Progress has been slow but steady. Early marrow donors were siblings. In 1979, the first patient with leukaemia was successfully treated with a transplant from an unrelated donor using new immunosuppressant drugs. This success sparked Thomas and others to set up international marrow-donor programmes. Transplant outcomes have improved, with survival rates for some diseases, such as aplastic anaemia, close to 95%.
In 1972, the US government closed the USPHS hospital. This prompted the founding of the private Fred Hutchinson Cancer Research Center (the Hutch), with close ties to the University of Washington's medical school. Thomas headed the medical oncology divisions at both.

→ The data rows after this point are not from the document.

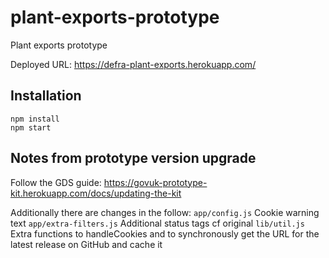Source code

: # plant-exports-prototype
Plant exports prototype


Deployed URL: https://defra-plant-exports.herokuapp.com/

## Installation

```
npm install
npm start
```

## Notes from prototype version upgrade

Follow the GDS guide: https://govuk-prototype-kit.herokuapp.com/docs/updating-the-kit

Additionally there are changes in the follow:
`app/config.js` Cookie warning text 
`app/extra-filters.js`  Additional status tags cf original
`lib/util.js` Extra functions to handleCookies and to synchronously get the URL for the latest release on GitHub and cache it 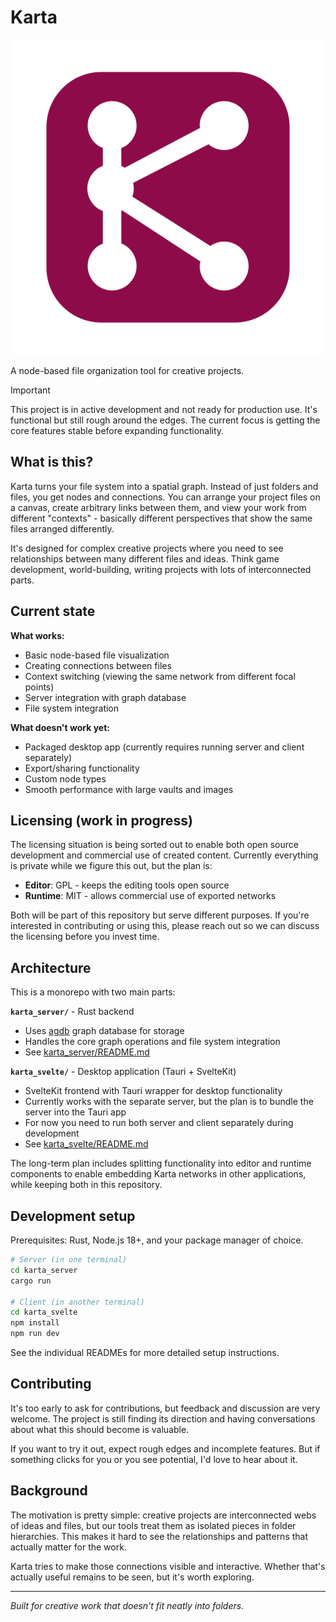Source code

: # Karta

![Karta Logo](docs/karta_logo.png)

A node-based file organization tool for creative projects.

> [!IMPORTANT] 
> This project is in active development and not ready for production use. It's functional but still rough around the edges. The current focus is getting the core features stable before expanding functionality.

## What is this?

Karta turns your file system into a spatial graph. Instead of just folders and files, you get nodes and connections. You can arrange your project files on a canvas, create arbitrary links between them, and view your work from different "contexts" - basically different perspectives that show the same files arranged differently.

It's designed for complex creative projects where you need to see relationships between many different files and ideas. Think game development, world-building, writing projects with lots of interconnected parts.

## Current state

**What works:**
- Basic node-based file visualization
- Creating connections between files
- Context switching (viewing the same network from different focal points)
- Server integration with graph database
- File system integration

**What doesn't work yet:**
- Packaged desktop app (currently requires running server and client separately)
- Export/sharing functionality
- Custom node types
- Smooth performance with large vaults and images

## Licensing (work in progress)

The licensing situation is being sorted out to enable both open source development and commercial use of created content. Currently everything is private while we figure this out, but the plan is:

- **Editor**: GPL - keeps the editing tools open source
- **Runtime**: MIT - allows commercial use of exported networks

Both will be part of this repository but serve different purposes. If you're interested in contributing or using this, please reach out so we can discuss the licensing before you invest time. 

## Architecture

This is a monorepo with two main parts:

**`karta_server/`** - Rust backend
- Uses [agdb](https://github.com/agnesoft/agdb) graph database for storage
- Handles the core graph operations and file system integration
- See [karta_server/README.md](./karta_server/README.md)

**`karta_svelte/`** - Desktop application (Tauri + SvelteKit)
- SvelteKit frontend with Tauri wrapper for desktop functionality
- Currently works with the separate server, but the plan is to bundle the server into the Tauri app
- For now you need to run both server and client separately during development
- See [karta_svelte/README.md](./karta_svelte/README.md)

The long-term plan includes splitting functionality into editor and runtime components to enable embedding Karta networks in other applications, while keeping both in this repository.

## Development setup

Prerequisites: Rust, Node.js 18+, and your package manager of choice.

```bash
# Server (in one terminal)
cd karta_server
cargo run

# Client (in another terminal)  
cd karta_svelte
npm install
npm run dev
```

See the individual READMEs for more detailed setup instructions.

## Contributing

It's too early to ask for contributions, but feedback and discussion are very welcome. The project is still finding its direction and having conversations about what this should become is valuable.

If you want to try it out, expect rough edges and incomplete features. But if something clicks for you or you see potential, I'd love to hear about it.

## Background

The motivation is pretty simple: creative projects are interconnected webs of ideas and files, but our tools treat them as isolated pieces in folder hierarchies. This makes it hard to see the relationships and patterns that actually matter for the work.

Karta tries to make those connections visible and interactive. Whether that's actually useful remains to be seen, but it's worth exploring.

---

*Built for creative work that doesn't fit neatly into folders.*


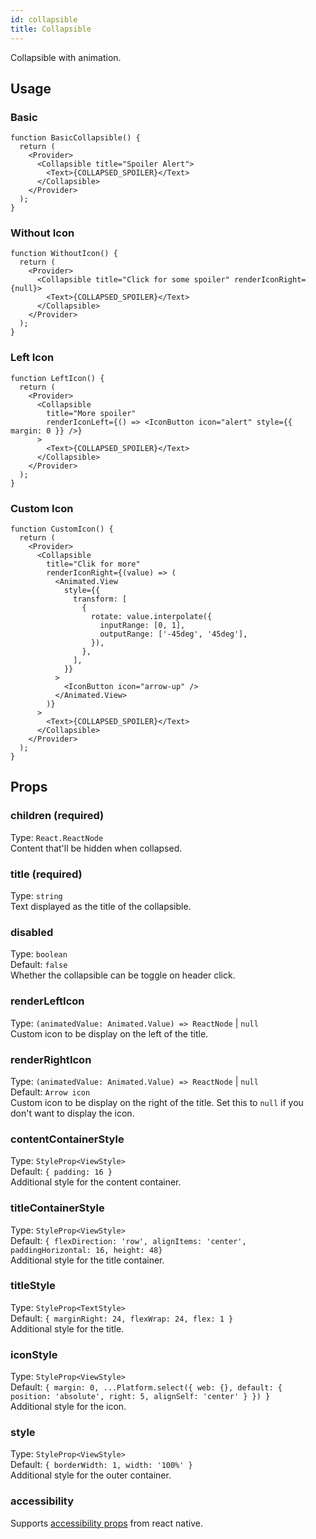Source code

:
 ```yaml
---
id: collapsible
title: Collapsible
---
```


Collapsible with animation.

## Usage

### Basic

```tsx live
function BasicCollapsible() {
  return (
    <Provider>
      <Collapsible title="Spoiler Alert">
        <Text>{COLLAPSED_SPOILER}</Text>
      </Collapsible>
    </Provider>
  );
}
```

### Without Icon

```tsx live
function WithoutIcon() {
  return (
    <Provider>
      <Collapsible title="Click for some spoiler" renderIconRight={null}>
        <Text>{COLLAPSED_SPOILER}</Text>
      </Collapsible>
    </Provider>
  );
}
```

### Left Icon

```tsx live
function LeftIcon() {
  return (
    <Provider>
      <Collapsible
        title="More spoiler"
        renderIconLeft={() => <IconButton icon="alert" style={{ margin: 0 }} />}
      >
        <Text>{COLLAPSED_SPOILER}</Text>
      </Collapsible>
    </Provider>
  );
}
```

### Custom Icon

```tsx live
function CustomIcon() {
  return (
    <Provider>
      <Collapsible
        title="Clik for more"
        renderIconRight={(value) => (
          <Animated.View
            style={{
              transform: [
                {
                  rotate: value.interpolate({
                    inputRange: [0, 1],
                    outputRange: ['-45deg', '45deg'],
                  }),
                },
              ],
            }}
          >
            <IconButton icon="arrow-up" />
          </Animated.View>
        )}
      >
        <Text>{COLLAPSED_SPOILER}</Text>
      </Collapsible>
    </Provider>
  );
}
```

## Props

### children (required)

Type: `React.ReactNode`  
Content that'll be hidden when collapsed.

### title (required)

Type: `string`  
Text displayed as the title of the collapsible.

### disabled

Type: `boolean`  
Default: `false`  
Whether the collapsible can be toggle on header click.

### renderLeftIcon

Type: `(animatedValue: Animated.Value) => ReactNode` | `null`  
Custom icon to be display on the left of the title.

### renderRightIcon

Type: `(animatedValue: Animated.Value) => ReactNode` | `null`  
Default: `Arrow icon`  
Custom icon to be display on the right of the title. Set this to `null` if you don't want to display the icon.

### contentContainerStyle

Type: `StyleProp<ViewStyle>`  
Default: `{ padding: 16 }`  
Additional style for the content container.

### titleContainerStyle

Type: `StyleProp<ViewStyle>`  
Default: `{ flexDirection: 'row', alignItems: 'center', paddingHorizontal: 16, height: 48}`  
Additional style for the title container.

### titleStyle

Type: `StyleProp<TextStyle>`  
Default: `{ marginRight: 24, flexWrap: 24, flex: 1 }`  
Additional style for the title.

### iconStyle

Type: `StyleProp<ViewStyle>`  
Default: `{ margin: 0, ...Platform.select({ web: {}, default: { position: 'absolute', right: 5, alignSelf: 'center' } }) }`  
Additional style for the icon.

### style

Type: `StyleProp<ViewStyle>`  
Default: `{ borderWidth: 1, width: '100%' }`  
Additional style for the outer container.

### accessibility

Supports [accessibility props](https://reactnative.dev/docs/accessibility) from react native.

Over the years, Thomas's team trained hundreds of young investigators. As one of them put it: “Virtually every major transplant centre in the world got its start by sending someone to train under Don Thomas.” Owing to his influence, the Hutch's clinical focus has always been the patient, and its approach, one of teamwork. After retiring in 1989, Thomas continued writing manuscripts, lecturing and serving as an ambassador for the place.
Besides science, Don and Dottie had a passion for fishing and hunting, the fruits of which they shared at intimate dinners with colleagues and friends at their modest home. Reserved, hardworking and uncompromising, Thomas generously attributed much of his success to colleagues, nurses, support staff, patients and their families.